(Data records)
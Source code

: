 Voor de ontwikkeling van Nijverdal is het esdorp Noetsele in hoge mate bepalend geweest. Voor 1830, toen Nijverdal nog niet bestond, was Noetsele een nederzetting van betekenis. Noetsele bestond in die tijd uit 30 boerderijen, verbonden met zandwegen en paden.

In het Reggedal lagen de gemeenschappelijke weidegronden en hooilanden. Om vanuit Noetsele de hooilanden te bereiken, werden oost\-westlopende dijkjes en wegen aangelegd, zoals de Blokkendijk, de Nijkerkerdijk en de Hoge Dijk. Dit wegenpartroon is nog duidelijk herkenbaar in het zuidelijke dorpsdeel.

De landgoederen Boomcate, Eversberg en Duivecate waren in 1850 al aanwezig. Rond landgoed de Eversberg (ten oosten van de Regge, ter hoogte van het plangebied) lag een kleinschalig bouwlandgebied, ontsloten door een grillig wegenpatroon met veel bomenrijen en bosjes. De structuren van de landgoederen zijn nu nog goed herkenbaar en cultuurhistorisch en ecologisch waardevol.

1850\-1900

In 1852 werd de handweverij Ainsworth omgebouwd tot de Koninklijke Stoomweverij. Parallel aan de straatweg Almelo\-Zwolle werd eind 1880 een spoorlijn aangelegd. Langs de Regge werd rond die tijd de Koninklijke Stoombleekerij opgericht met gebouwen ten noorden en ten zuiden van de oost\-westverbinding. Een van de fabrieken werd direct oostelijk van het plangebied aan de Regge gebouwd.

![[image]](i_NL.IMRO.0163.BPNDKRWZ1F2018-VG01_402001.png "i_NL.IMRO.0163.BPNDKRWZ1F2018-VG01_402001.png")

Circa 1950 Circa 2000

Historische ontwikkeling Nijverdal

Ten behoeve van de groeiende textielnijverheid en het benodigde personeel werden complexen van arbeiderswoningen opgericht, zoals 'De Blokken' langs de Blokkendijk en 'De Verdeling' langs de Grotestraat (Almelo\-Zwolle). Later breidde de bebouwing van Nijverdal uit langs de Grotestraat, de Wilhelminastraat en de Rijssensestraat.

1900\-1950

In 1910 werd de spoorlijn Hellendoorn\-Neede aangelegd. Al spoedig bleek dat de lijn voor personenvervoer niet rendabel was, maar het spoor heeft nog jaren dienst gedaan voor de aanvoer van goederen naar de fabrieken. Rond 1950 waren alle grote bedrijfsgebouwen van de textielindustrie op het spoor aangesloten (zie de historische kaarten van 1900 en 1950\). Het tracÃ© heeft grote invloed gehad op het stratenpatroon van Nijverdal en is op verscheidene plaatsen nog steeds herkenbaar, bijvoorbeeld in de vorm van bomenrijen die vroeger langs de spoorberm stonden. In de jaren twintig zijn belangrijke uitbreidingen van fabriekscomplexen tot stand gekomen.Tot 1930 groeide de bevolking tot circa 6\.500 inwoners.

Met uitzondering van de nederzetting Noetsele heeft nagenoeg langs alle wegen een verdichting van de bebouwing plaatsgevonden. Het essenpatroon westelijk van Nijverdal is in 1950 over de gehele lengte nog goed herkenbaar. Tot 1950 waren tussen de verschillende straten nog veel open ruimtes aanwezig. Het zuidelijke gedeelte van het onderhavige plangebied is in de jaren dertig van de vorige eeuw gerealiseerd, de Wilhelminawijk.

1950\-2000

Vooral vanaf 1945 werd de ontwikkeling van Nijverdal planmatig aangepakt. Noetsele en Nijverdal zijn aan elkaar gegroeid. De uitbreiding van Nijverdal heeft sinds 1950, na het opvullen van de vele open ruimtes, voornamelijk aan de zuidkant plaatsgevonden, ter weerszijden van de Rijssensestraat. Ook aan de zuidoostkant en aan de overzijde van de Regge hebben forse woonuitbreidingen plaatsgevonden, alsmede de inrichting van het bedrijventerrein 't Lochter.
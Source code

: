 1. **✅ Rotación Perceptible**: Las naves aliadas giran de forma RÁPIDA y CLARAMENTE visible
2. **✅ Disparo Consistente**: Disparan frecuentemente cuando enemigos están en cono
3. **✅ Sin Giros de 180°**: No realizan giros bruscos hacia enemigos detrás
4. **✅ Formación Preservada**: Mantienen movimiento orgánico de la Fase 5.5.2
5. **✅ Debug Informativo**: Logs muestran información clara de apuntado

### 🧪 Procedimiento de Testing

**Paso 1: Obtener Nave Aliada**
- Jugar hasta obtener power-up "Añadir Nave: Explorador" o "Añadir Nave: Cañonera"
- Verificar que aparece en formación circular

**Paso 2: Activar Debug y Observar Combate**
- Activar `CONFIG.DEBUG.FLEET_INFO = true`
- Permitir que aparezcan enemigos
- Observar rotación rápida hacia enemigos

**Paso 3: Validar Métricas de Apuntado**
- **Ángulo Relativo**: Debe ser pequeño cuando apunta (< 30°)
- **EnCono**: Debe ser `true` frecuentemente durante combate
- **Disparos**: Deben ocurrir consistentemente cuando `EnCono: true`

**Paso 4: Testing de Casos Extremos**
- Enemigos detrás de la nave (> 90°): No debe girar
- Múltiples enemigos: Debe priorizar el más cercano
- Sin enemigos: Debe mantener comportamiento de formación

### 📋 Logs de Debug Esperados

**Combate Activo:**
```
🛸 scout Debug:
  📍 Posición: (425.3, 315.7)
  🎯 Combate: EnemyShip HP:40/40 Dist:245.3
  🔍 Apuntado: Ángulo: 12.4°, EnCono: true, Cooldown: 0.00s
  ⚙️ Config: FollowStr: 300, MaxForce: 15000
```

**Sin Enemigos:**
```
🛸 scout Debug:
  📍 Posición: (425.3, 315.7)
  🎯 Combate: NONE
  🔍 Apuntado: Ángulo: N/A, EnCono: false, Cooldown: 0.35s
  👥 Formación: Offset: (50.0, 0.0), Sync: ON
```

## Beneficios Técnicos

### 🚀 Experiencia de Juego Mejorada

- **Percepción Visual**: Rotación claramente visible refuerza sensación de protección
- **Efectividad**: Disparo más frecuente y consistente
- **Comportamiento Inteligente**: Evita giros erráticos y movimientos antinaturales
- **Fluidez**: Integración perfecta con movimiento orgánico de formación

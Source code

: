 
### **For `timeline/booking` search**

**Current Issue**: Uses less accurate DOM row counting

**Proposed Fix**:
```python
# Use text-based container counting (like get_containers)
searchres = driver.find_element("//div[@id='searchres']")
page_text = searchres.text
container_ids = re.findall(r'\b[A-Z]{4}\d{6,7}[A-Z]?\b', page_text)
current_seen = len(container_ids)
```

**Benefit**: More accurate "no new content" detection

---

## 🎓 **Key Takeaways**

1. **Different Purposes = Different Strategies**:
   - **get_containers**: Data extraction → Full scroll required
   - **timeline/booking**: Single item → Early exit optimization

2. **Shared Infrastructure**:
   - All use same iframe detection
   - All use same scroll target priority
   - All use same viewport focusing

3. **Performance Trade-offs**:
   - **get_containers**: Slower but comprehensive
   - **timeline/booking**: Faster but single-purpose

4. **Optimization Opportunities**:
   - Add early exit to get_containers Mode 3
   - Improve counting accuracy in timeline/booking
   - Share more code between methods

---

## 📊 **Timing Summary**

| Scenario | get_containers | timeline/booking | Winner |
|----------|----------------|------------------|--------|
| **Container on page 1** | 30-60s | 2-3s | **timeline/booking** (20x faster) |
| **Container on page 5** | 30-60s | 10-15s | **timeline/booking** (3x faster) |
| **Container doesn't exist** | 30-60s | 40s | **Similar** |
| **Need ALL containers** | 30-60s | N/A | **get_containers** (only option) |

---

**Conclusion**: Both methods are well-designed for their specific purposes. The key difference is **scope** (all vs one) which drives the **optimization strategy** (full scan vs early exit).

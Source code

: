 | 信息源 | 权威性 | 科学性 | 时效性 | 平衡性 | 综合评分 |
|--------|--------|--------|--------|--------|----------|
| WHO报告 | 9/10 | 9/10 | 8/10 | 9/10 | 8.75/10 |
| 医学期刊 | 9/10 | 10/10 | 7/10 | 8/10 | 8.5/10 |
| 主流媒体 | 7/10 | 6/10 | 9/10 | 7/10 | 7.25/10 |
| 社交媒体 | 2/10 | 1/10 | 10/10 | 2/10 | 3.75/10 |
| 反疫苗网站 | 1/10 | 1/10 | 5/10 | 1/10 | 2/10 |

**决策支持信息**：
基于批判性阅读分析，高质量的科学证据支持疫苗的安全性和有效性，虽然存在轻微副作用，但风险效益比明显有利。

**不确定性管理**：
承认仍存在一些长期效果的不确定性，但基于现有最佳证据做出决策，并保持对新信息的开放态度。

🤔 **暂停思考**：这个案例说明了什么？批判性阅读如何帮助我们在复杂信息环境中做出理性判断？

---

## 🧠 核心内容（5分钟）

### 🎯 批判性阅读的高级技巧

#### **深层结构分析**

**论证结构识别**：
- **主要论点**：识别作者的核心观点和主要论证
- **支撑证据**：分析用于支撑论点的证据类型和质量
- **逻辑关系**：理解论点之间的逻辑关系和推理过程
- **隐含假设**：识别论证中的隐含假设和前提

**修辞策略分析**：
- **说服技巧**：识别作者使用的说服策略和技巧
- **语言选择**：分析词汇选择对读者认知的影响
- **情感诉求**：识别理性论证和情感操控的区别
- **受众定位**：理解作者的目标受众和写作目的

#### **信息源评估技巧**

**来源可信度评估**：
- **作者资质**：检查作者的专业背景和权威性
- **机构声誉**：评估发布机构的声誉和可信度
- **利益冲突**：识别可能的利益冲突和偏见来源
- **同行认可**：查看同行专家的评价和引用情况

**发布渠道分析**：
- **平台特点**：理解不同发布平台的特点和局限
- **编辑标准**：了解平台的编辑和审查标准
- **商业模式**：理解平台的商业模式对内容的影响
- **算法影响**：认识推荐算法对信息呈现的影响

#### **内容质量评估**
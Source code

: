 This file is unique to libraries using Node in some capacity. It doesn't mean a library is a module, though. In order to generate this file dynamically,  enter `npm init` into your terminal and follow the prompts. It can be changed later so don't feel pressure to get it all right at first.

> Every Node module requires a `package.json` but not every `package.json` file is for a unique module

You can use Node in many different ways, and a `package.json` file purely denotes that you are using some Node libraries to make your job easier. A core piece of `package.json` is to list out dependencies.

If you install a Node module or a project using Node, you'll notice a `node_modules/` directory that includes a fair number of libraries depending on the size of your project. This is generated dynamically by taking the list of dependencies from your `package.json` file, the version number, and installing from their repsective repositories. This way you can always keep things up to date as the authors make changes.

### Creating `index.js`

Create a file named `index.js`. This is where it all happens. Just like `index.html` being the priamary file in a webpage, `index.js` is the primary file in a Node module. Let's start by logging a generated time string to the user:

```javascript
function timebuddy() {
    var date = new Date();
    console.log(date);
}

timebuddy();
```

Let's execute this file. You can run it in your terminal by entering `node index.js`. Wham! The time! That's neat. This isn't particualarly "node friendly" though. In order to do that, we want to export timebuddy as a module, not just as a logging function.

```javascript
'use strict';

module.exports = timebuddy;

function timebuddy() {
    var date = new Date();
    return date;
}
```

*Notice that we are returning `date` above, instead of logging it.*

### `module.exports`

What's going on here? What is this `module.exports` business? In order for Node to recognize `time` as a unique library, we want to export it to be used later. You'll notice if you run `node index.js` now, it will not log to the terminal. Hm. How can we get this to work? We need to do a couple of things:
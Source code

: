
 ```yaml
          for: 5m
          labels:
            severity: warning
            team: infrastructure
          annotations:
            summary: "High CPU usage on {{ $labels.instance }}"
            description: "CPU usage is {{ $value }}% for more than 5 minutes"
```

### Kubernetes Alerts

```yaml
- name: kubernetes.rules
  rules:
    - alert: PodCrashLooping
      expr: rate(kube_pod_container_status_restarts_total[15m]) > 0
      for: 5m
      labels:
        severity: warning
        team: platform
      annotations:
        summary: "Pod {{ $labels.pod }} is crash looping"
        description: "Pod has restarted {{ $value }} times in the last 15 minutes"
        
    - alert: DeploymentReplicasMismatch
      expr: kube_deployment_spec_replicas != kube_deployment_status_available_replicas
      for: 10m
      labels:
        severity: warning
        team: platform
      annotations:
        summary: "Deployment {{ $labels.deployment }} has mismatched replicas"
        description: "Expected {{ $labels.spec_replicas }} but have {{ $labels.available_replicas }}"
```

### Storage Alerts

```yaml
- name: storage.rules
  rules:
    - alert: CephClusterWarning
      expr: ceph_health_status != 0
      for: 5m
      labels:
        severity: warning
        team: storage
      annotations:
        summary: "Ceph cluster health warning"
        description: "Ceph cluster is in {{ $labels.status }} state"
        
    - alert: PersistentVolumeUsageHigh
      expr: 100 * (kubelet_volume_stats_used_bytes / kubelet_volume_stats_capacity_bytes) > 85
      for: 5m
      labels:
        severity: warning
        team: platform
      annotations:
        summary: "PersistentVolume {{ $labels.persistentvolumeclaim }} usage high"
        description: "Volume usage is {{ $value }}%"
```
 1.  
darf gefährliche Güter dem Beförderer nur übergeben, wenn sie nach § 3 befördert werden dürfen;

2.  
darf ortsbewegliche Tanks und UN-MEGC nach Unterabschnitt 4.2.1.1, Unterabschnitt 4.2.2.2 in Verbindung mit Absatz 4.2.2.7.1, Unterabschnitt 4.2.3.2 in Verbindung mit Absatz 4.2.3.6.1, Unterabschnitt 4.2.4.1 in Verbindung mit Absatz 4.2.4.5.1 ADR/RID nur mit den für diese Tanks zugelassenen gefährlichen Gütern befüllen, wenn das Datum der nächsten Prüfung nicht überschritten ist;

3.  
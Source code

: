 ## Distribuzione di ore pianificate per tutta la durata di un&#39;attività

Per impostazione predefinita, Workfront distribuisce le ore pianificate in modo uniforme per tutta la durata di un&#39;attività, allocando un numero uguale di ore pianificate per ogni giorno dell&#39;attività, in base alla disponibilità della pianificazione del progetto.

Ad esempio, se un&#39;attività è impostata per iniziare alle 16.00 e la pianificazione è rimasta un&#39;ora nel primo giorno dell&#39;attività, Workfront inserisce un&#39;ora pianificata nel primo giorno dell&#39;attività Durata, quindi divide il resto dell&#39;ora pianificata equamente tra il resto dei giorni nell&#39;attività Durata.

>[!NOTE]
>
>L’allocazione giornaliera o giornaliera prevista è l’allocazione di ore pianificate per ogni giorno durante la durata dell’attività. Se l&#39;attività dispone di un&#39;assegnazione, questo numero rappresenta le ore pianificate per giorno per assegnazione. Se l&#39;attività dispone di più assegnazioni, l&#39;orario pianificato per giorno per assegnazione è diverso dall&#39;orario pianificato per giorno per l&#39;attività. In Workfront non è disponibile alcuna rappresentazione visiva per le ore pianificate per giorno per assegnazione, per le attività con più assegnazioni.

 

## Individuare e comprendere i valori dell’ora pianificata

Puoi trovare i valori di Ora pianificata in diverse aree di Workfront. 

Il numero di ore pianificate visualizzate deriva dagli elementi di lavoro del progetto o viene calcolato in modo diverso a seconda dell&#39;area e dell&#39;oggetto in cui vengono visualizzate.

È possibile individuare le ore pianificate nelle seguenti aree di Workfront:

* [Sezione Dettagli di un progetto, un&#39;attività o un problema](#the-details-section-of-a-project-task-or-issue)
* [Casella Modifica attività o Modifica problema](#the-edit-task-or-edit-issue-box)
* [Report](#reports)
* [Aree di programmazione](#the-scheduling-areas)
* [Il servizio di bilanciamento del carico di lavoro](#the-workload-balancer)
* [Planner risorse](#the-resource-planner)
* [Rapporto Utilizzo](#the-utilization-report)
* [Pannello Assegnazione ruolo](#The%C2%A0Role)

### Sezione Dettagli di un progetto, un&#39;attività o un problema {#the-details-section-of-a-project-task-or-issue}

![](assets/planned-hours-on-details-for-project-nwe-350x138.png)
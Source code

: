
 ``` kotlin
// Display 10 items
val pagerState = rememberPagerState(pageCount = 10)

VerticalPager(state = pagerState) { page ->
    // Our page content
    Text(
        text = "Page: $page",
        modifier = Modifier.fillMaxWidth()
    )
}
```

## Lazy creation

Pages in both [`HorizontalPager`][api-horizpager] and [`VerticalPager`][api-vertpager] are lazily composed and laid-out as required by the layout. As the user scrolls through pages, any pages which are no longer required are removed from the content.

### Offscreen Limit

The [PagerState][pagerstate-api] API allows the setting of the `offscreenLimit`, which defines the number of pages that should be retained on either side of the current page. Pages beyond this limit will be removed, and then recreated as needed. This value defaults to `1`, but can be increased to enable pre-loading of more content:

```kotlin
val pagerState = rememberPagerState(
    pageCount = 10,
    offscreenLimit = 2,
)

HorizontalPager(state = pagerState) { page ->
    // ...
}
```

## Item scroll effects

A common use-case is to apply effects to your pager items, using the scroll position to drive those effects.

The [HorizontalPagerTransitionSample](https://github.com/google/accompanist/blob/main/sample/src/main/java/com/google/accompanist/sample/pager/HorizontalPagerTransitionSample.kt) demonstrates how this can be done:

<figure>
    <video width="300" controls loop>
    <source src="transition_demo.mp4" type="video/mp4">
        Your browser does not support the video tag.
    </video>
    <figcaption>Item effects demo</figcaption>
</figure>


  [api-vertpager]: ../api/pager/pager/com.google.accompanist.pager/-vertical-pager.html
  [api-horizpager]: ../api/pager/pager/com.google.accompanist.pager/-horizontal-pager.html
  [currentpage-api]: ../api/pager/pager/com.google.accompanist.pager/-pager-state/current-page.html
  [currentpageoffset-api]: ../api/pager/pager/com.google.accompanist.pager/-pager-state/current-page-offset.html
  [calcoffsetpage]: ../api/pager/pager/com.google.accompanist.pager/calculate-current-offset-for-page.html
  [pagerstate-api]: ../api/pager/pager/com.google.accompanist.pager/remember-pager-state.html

## Your objective
Collect the complete line wherever the string "order" appears in the records.

## Response area
: This file is unique to libraries using Node in some capacity. It doesn't mean a library is a module, though. In order to generate this file dynamically,  enter `npm init` into your terminal and follow the prompts. It can be changed later so don't feel pressure to get it all right at first.
Let's execute this file. You can run it in your terminal by entering `node index.js`. Wham! The time! That's neat. This isn't particualarly "node friendly" though. In order to do that, we want to export timebuddy as a module, not just as a logging function.
What's going on here? What is this `module.exports` business? In order for Node to recognize `time` as a unique library, we want to export it to be used later. You'll notice if you run `node index.js` now, it will not log to the terminal. Hm. How can we get this to work? We need to do a couple of things:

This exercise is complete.